In the Beginning: 1540-1750
"After the man and woman were made they dreamed that things were made for them, and when they woke they had the things of which they had dreamed…The woman was given an ear of corn…It was to be the food of the people that should exist in the future, to be used generation after generation."-Tawakoni Jim in the Mythology of the Wichita, 1904
The culture, history and ancestors of the Kirikir?i:s--the Wichita and Affiliated Tribes--can be traced back to the Central and Southern Plains since prehistoric times. Our people include the Wichita Proper, Waco, Taovaya, Tawakoni and Kichai.
Wichita legends tell us that the history of our people forms a cycle. With the world's creation, the gifts of corn and the bow and arrow were bestowed upon the people by the spirits of the first man and woman, Morning Star and the Moon. The cycle is complete with the days of darkness, when the earth becomes barren. Just as disaster seems, imminent, the cycle begins again, and the world is renewed through the new creation.
Archaeologists believe that the heritage of the Wichita may be traced back to the Plains Village period of prehistory which began about 1200 years ago. The Plains Village cultures of the central and southern Plains, possibly related to the Wichita, inhabited a vast territory encompassing most of the present day states of Kansas, Oklahoma, and most of the northern half of Texas, including the panhandle. In central and western Oklahoma, one of these ancestral Wichita cultures, is known as the Washita River phase. Living along fertile valleys, these people resided in small villages of rectangular, mud-plastered houses. Nearby were small gardens where women tilled and weed corn, beans, and squash with hoes of buffalo leg and shoulder bones. Buffalo, elk, deer, and small game were hunted. Wild plants were collected for foods, medicines, and rituals. Tools were made from readily available stone, wood bone, and antler. Between A.D. 1350 and 1450, some Washita River people began to build larger villages with circular grass houses, some of which were fortified. Others apparently moved northward to the Great Bend of the Arkansas, a land known to later Spanish explorers as Quivira.

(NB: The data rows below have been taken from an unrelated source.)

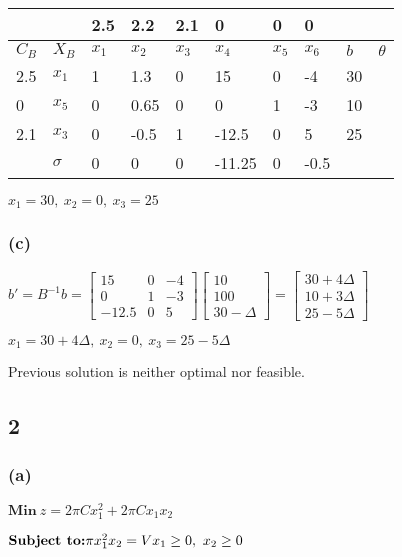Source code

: \documentclass{article}
\begin{document}
\par\indent
\par
\begin{tabular}{|l|l|l|l|l|l|l|l|l|l|}
\hline
         &                       & 2.5      & 2.2      & 2.1      & 0        & 0        & 0        &     &                       \\ \hline
$C_{B}$ & $X_{B}$              & $x_{1}$ & $x_{2}$ & $x_{3}$ & $x_{4}$ & $x_{5}$ & $x_{6}$ & $b$   & $\theta$ \\
\hline2.5&$x_{1}$& 1   & 1.3   & 0  & 15    & 0 & -4 & 30  & \\
\hline0  &$x_{5}$& 0   & 0.65  & 0  & 0 & 1 & -3 & 10 & \\
\hline2.1  &$x_{3}$& 0   & -0.5  & 1  & -12.5 & 0 & 5 & 25  & \\
\hline&$\sigma$ & 0    & 0 & 0  & -11.25& 0 & -0.5 &     &\\
\hline
\end{tabular}\par\indent
\par\indent
\par
$x_{1}=30, \ x_{2}=0, \ x_{3}=25$



\subsubsection*{(c)}
$b'=B^{-1}b=\begin{bmatrix}
15 & 0 & -4\\
0 & 1 & -3\\
-12.5 & 0 & 5
\end{bmatrix}\begin{bmatrix}
10\\
100\\
30-\Delta
\end{bmatrix}=\begin{bmatrix}
30+4\Delta\\
10+3\Delta\\
25-5\Delta
\end{bmatrix}$\par\indent
\par
$x_{1}=30+4\Delta, \ x_{2}=0, \ x_{3}=25-5\Delta$\par
Previous solution is neither optimal nor feasible.
\subsection*{2}
\subsubsection*{(a)}
$\textbf{Min} \  z=2\pi Cx_{1}^{2}+2\pi Cx_{1}x_{2}$\par\indent
\par
$\textbf{Subject to:} \\ 
\pi x_{1}^{2}x_{2}=V\\
x_{1}\geq0, \ x_{2}\geq0
$
\end{document}
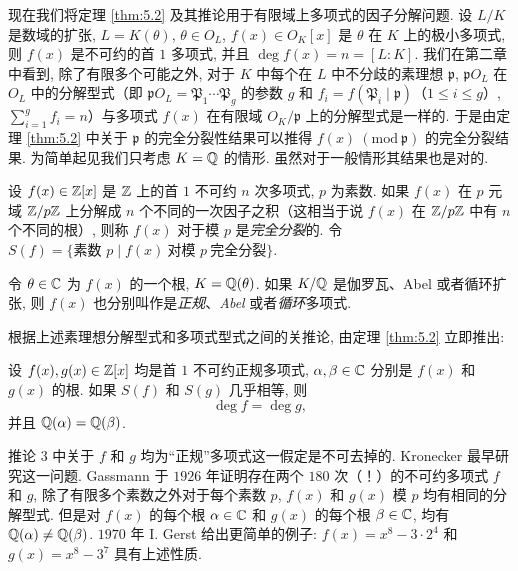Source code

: \begin{sloppypar}
现在我们将定理 \ref{thm:5.2} 及其推论用于有限域上多项式的因子分解问题. 设 $L/K$ 是数域的扩张, $L=K(\theta)$, $\theta\in O_L$, $f(x)\in O_K[x]$ 是 $\theta$ 在 $K$ 上的极小多项式, 则 $f(x)$ 是不可约的首 $1$ 多项式, 并且 $\deg f(x)=n=[L:K]$. 我们在第二章中看到, 除了有限多个可能之外, 对于 $K$ 中每个在 $L$ 中不分歧的素理想 $\mathfrak{p}$, $\mathfrak{p}O_L$ 在 $O_L$ 中的分解型式（即 $\mathfrak{p}O_L=\mathfrak{P}_1\cdots\mathfrak{P}_g$ 的参数 $g$ 和 $f_i=f(\mathfrak{P}_i\mid\mathfrak{p})$（$1\leqslant i\leqslant g$）, $\sum\limits_{i=1}^{g}f_i=n$）与多项式 $f(x)$ 在有限域 $O_K/\mathfrak{p}$ 上的分解型式是一样的. 于是由定理 \ref{thm:5.2} 中关于 $\mathfrak{p}$ 的完全分裂性结果可以推得 $f(x)\ (\mathrm{mod}\ \mathfrak{p})$ 的完全分裂结果. 为简单起见我们只考虑 $K=\Q$ 的情形. 虽然对于一般情形其结果也是对的. 
\end{sloppypar}

\setcounter{definition}{2}%

\begin{definition}\label{def:ch5-3}
设 $f(x)\in\Z[x]$ 是 $\Z$ 上的首 $1$ 不可约 $n$ 次多项式, $p$ 为素数. 如果 $f(x)$ 在 $p$ 元域 $\Z/p\Z$ 上分解成 $n$ 个不同的一次因子之积（这相当于说 $f(x)$ 在 $\Z/p\Z$ 中有 $n$ 个不同的根）, 则称 $f(x)$ 对于模 $p$ 是\emph{完全分裂}的. 令 $S(f)=\{\text{素数 } p\mid f(x)\ \text{对模 } p\ \text{完全分裂}\}$. 
\end{definition}

令 $\theta\in\C$ 为 $f(x)$ 的一个根, $K=\Q(\theta)$. 如果 $K/\Q$ 是伽罗瓦、Abel 或者循环扩张, 则 $f(x)$ 也分别叫作是\emph{正规}、\emph{Abel} 或者\emph{循环}多项式. 

根据上述素理想分解型式和多项式型式之间的关推论, 由定理 \ref{thm:5.2} 立即推出: 

\begin{corollary}[3]
设 $f(x),g(x)\in\Z[x]$ 均是首 $1$ 不可约正规多项式, $\alpha,\beta\in\C$ 分别是 $f(x)$ 和 $g(x)$ 的根. 如果 $S(f)$ 和 $S(g)$ 几乎相等, 则
\[
  \deg f=\deg g,
\]
并且 $\Q(\alpha)=\Q(\beta)$. 
\end{corollary}

\begin{remark}
推论 3 中关于 $f$ 和 $g$ 均为``正规''多项式这一假定是不可去掉的. Kronecker 最早研究这一问题. Gassmann 于 $1926$ 年证明存在两个 $180$ 次（！）的不可约多项式 $f$ 和 $g$, 除了有限多个素数之外对于每个素数 $p$, $f(x)$ 和 $g(x)$ 模 $p$ 均有相同的分解型式. 但是对 $f(x)$ 的每个根 $\alpha\in\C$ 和 $g(x)$ 的每个根 $\beta\in\C$, 均有 $\Q(\alpha)\neq\Q(\beta)$. $1970$ 年 I. Gerst 给出更简单的例子: $f(x)=x^8-3\cdot2^4$ 和 $g(x)=x^8-3^7$ 具有上述性质. 
\end{remark}

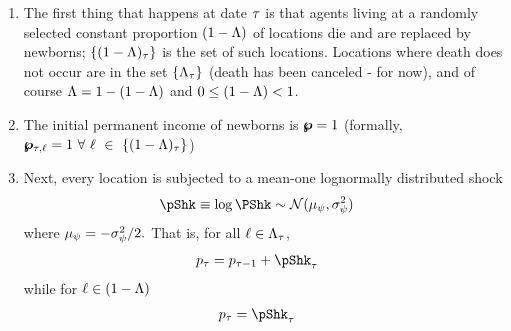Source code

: \documentclass[\econtexRoot/BufferStockTheory.tex]{subfiles}
\begin{document}
\begin{enumerate}
\item The first thing that happens at date $\tau$ is that agents living at a randomly selected constant proportion $(1-\Lambda)$ of locations die and are replaced by newborns; $\{(1-\Lambda)_{\tau}\}$ is the set of such locations.  Locations where death does not occur are in the set  $\{\Lambda_{\tau}\}$ (death has been canceled - for now), and of course $\Lambda=1-(1-\Lambda)$ and $0 \leq (1-\Lambda) < 1$.

\item The initial permanent income of newborns is  $\pmb{\wp}=1$ (formally, $\pmb{\wp}_{\tau,\ell} = 1~\forall~\ell~\in~\{(1-\Lambda)_{\tau}\}$)
\item Next, every location is subjected to a mean-one lognormally distributed shock
  \begin{equation}\begin{gathered}\begin{aligned}
    \pShk & \equiv \log \PShk \sim \mathcal{N}(\pShkMean,\sigma^{2}_{\DnsShk}) \label{eq:pShkDef}
  \end{aligned}\end{gathered}\end{equation}
  where $\mu_{\psi} = -\sigma^{2}_{\psi}/2.$  That is, for all $\ell \in \Lambda_{\tau}$, 
  \begin{equation}\begin{gathered}\begin{aligned}
    \pLog_{\tAbs} & = \pLog_{\tAbs-1}+\pShk_{\tAbs} \label{eq:pRandomwalk}
  \end{aligned}\end{gathered}\end{equation}
  while for $\ell \in (1-\Lambda)$
  \begin{equation}\begin{gathered}\begin{aligned}
    \pLog_{\tAbs} & = \pShk_{\tAbs} \label{eq:pStartsAtZero}
  \end{aligned}\end{gathered}\end{equation}


\end{enumerate}
\end{document}
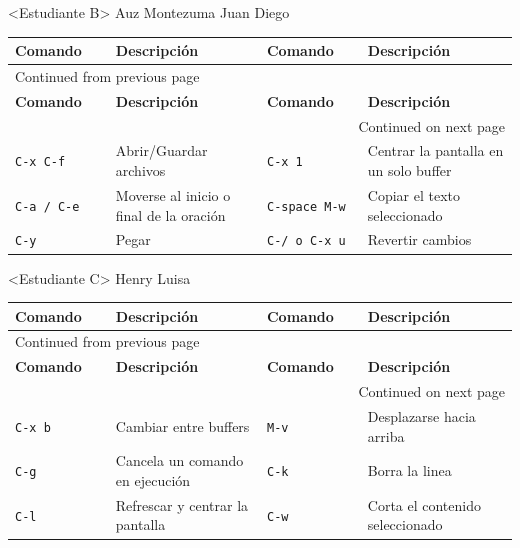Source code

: \documentclass{article}
\begin{document}
<Estudiante B> Auz Montezuma Juan Diego
\begin{longtable}{|p{0.2\linewidth}|p{0.3\linewidth}|p{0.2\linewidth}|p{0.3\linewidth}|}
\textbf{Comando} & \textbf{Descripción} & \textbf{Comando} & \textbf{Descripción}\\[0pt]
\hline
\endfirsthead
\multicolumn{4}{l}{Continued from previous page} \\[0pt]
\hline

\textbf{Comando} & \textbf{Descripción} & \textbf{Comando} & \textbf{Descripción} \\[0pt]

\hline
\endhead
\hline\multicolumn{4}{r}{Continued on next page} \\
\endfoot
\endlastfoot
\hline
\texttt{C-x C-f} & Abrir/Guardar archivos & \texttt{C-x 1} & Centrar la pantalla en un solo buffer\\[0pt]
\texttt{C-a / C-e} & Moverse al inicio o final de la oración & \texttt{C-space M-w} & Copiar el texto seleccionado\\[0pt]
\texttt{C-y} & Pegar & \texttt{C-/ o C-x u} & Revertir cambios\\[0pt]
\end{longtable}

<Estudiante C> Henry Luisa
\begin{longtable}{|p{0.2\linewidth}|p{0.3\linewidth}|p{0.2\linewidth}|p{0.3\linewidth}|}
\textbf{Comando} & \textbf{Descripción} & \textbf{Comando} & \textbf{Descripción}\\[0pt]
\hline
\endfirsthead
\multicolumn{4}{l}{Continued from previous page} \\[0pt]
\hline

\textbf{Comando} & \textbf{Descripción} & \textbf{Comando} & \textbf{Descripción} \\[0pt]

\hline
\endhead
\hline\multicolumn{4}{r}{Continued on next page} \\
\endfoot
\endlastfoot
\hline
\texttt{C-x b} & Cambiar entre buffers & \texttt{M-v} & Desplazarse hacia arriba\\[0pt]
\texttt{C-g} & Cancela un comando en ejecución & \texttt{C-k} & Borra la linea\\[0pt]
\texttt{C-l} & Refrescar y centrar la pantalla & \texttt{C-w} & Corta el contenido seleccionado\\[0pt]
\end{longtable}
\end{document}
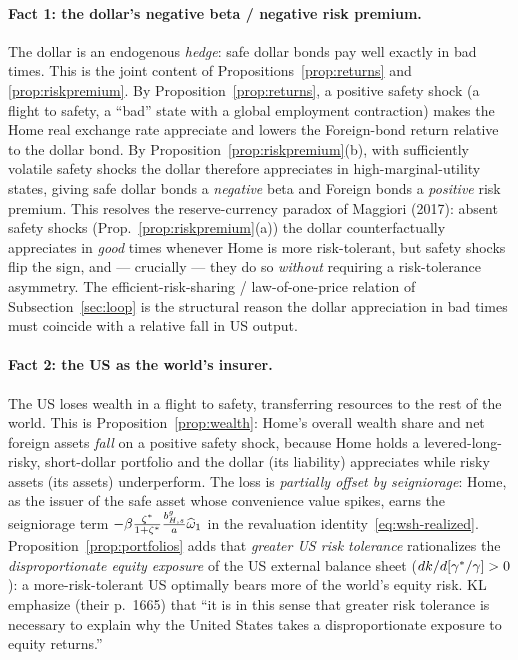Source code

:\paragraph{Fact 1: the dollar's negative beta / negative risk premium.} The dollar
is an endogenous \emph{hedge}: safe dollar bonds pay well exactly in bad times.
This is the joint content of Propositions~\ref{prop:returns} and
\ref{prop:riskpremium}. By Proposition~\ref{prop:returns}, a positive safety shock
(a flight to safety, a ``bad'' state with a global employment contraction) makes
the Home real exchange rate appreciate and lowers the Foreign-bond return relative
to the dollar bond. By Proposition~\ref{prop:riskpremium}(b), with sufficiently
volatile safety shocks the dollar therefore appreciates in high-marginal-utility
states, giving safe dollar bonds a \emph{negative} beta and Foreign bonds a
\emph{positive} risk premium. This resolves the reserve-currency paradox of
Maggiori (2017): absent safety shocks (Prop.~\ref{prop:riskpremium}(a)) the dollar
counterfactually appreciates in \emph{good} times whenever Home is more
risk-tolerant, but safety shocks flip the sign, and --- crucially --- they do so
\emph{without} requiring a risk-tolerance asymmetry. The efficient-risk-sharing /
law-of-one-price relation of Subsection~\ref{sec:loop} is the structural reason the
dollar appreciation in bad times must coincide with a relative fall in US output.

\paragraph{Fact 2: the US as the world's insurer.} The US loses wealth in a flight
to safety, transferring resources to the rest of the world. This is
Proposition~\ref{prop:wealth}: Home's overall wealth share and net foreign assets
\emph{fall} on a positive safety shock, because Home holds a levered-long-risky,
short-dollar portfolio and the dollar (its liability) appreciates while risky
assets (its assets) underperform. The loss is \emph{partially offset by
seigniorage}: Home, as the issuer of the safe asset whose convenience value
spikes, earns the seigniorage term $-\disc\frac{\zs}{1+\zs}\frac{b^g_{H,s}}{\sav}\dev{\cy}_1$
in the revaluation identity~\eqref{eq:wsh-realized}. Proposition~\ref{prop:portfolios}
adds that \emph{greater US risk tolerance} rationalizes the \emph{disproportionate
equity exposure} of the US external balance sheet ($dk/d[\rraF/\rra]>0$): a
more-risk-tolerant US optimally bears more of the world's equity risk. KL
emphasize (their p.~1665) that ``it is in this sense that greater risk tolerance is
necessary to explain why the United States takes a disproportionate exposure to
equity returns.''

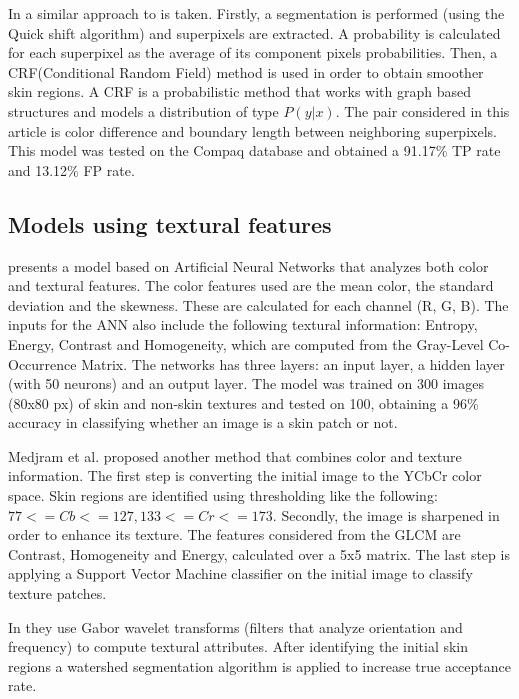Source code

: \documentclass[12pt]{report}
\begin{document}
 	In \cite{superpixels_applied_2} a similar approach to \cite{superpixels_applied_1} is taken. Firstly, a segmentation is performed (using the Quick shift algorithm) and superpixels are extracted. A probability is calculated for each superpixel as the average of its component pixels probabilities. Then, a CRF(Conditional Random Field) method is used in order to obtain smoother skin regions. A CRF is a probabilistic method that works with graph based structures and models a distribution of type $P(y|x)$. The pair considered in this article is color difference and boundary length between neighboring superpixels. This model was tested on the Compaq database and obtained a 91.17\% TP rate and 13.12\% FP rate.
 	
 	\subsection{Models using textural features}
 	\cite{color_texture_ann} presents a model based on Artificial Neural Networks that analyzes both color and textural features. The color features used are the mean color, the standard deviation and the skewness. These are calculated for each channel (R, G, B). The inputs for the ANN also include the following textural information: Entropy, Energy, Contrast and Homogeneity, which are computed from the Gray-Level Co-Occurrence Matrix. The networks has three layers: an input layer, a hidden layer (with 50 neurons) and an output layer. The model was trained on 300 images (80x80 px) of skin and non-skin textures and tested on 100, obtaining a 96\% accuracy in classifying whether an image is a skin patch or not.
 	
 	Medjram et al.\cite{texture_svm} proposed another method that combines color and texture information. The first step is converting the initial image to the YCbCr color space. Skin regions are identified using thresholding like the following: \(77 <= Cb <= 127, 133 <= Cr <= 173\). Secondly, the image is sharpened in order to enhance its texture. The features considered from the GLCM are Contrast, Homogeneity and Energy, calculated over a 5x5 matrix. The last step is applying a Support Vector Machine classifier on the initial image to classify texture patches.
 	
 	In \cite{texture_gabor_wavelet} they use Gabor wavelet transforms (filters that analyze orientation and frequency) to compute textural attributes. After identifying the initial skin regions a watershed segmentation algorithm is applied to increase true acceptance rate.
 	
\end{document}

When first encountered by Francisco Vasquez de Coronado in 1541, the Quiviran ancestors of the Wichita were following a way of life that continued into the nineteenth century. Near their large grass house villages, women tilled their gardens while the men hunted buffalo and other game. Trade was extensive and included commodities such as glazed paint pottery, obsidian, turquoise pendants, shell beads from the Pueblo villages of New Mexico, as well as bois d'arc and engraved pottery from Caddo settlements of northeastern Texas.
With the Spanish settlement of New Mexico and the arrival of French hunters and traders in the Mississippi Valley, the lives of the Wichita were profoundly affected. By acquiring horses from the Spanish colonies, the Wichita could follow herds of buffalo over a much wider range and hunt them more efficiently. From the French towns in Louisiana, metal hoes, guns and buckets reached the Wichita. In some cases, these goods were used by the Wichita in their own daily tasks. However, others were used to maintain or establish trading ties with such recently arrived Southern Plains people as the Comanche.